Scimpanzé: anche loro sanno sognare e immaginare il futuro.
L’immaginazione non è solo umana: il caso di Kanzi
Recenti studi hanno rivelato che l’immaginazione non è un’esclusiva degli esseri umani. Un gruppo di scienziati ha condotto una serie di esperimenti con un bonobo di nome Kanzi, un primate addestrato a comprendere il linguaggio umano. I risultati di queste ricerche hanno dimostrato che Kanzi è stato in grado di distinguere tra oggetti reali e falsi e di partecipare a giochi di finzione, un comportamento che fino a poco tempo fa si pensava fosse caratteristico solo degli esseri umani.
Kanzi: Un bonobo sorprendente
Kanzi è diventato un soggetto di studio unico nel suo genere. Ogni interazione con lui fornisce informazioni preziose su come i primati possano essere in grado di immaginare e creare scenari di gioco. Per esplorare le sue capacità, i ricercatori hanno organizzato un “tea party” in cui Kanzi è stato messo di fronte a diversi scenari di gioco. Durante l’esperimento, è emerso che non solo comprendeva i comandi, ma era anche in grado di rispondere in modi che suggerivano una comprensione profonda delle situazioni di gioco.

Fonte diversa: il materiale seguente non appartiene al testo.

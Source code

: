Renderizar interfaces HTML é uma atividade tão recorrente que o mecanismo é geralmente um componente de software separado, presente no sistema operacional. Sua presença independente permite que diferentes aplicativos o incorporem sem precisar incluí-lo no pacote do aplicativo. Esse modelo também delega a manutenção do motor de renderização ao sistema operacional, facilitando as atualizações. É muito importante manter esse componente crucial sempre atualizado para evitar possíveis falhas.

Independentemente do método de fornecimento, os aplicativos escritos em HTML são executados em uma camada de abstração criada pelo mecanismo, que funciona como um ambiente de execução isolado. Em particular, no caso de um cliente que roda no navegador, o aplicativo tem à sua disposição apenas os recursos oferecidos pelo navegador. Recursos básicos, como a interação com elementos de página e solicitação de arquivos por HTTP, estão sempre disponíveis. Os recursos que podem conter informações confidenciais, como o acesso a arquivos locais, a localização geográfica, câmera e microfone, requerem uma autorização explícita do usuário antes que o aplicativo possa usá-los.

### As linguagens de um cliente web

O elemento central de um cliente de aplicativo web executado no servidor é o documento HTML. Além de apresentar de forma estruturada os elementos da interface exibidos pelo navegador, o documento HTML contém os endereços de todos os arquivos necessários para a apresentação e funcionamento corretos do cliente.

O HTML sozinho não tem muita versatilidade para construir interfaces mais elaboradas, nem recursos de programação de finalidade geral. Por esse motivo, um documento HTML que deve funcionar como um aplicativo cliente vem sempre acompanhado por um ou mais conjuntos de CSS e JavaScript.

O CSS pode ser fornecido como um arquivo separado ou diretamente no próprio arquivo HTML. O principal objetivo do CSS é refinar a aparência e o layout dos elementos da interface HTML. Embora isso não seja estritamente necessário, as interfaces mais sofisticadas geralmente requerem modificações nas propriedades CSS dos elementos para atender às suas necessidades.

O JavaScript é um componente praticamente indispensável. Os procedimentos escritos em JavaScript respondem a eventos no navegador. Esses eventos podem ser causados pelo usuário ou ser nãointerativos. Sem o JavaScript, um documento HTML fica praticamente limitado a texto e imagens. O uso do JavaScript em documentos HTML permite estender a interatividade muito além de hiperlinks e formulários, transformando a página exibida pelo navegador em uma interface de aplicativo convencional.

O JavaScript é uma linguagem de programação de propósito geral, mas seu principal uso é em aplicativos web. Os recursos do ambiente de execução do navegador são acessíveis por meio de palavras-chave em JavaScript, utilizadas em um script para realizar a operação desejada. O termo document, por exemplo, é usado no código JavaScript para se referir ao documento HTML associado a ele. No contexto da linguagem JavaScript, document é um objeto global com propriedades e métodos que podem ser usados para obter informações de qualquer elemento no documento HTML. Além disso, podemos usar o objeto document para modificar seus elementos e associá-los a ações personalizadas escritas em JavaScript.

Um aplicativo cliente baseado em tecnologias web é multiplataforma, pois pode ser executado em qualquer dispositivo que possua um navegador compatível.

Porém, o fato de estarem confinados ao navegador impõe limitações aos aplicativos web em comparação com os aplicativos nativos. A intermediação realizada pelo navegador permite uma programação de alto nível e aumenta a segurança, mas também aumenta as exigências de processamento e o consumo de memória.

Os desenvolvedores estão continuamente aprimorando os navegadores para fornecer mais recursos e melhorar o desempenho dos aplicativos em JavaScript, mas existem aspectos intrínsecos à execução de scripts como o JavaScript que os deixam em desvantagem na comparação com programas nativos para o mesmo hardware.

Un aspetto notevole del comportamento di Kanzi è la sua abilità di improvvisare durante il gioco. Quando gli scienziati gli presentavano oggetti di fantasia o situazioni surreali, il bonobo reagiva in modo coerente e creativo, proprio come fanno i bambini quando si trovano di fronte a scenari di gioco. Questo comportamento indica che l’immaginazione potrebbe essere una facoltà condivisa tra diverse specie, aprendo nuove domande sulla cognizione non umana.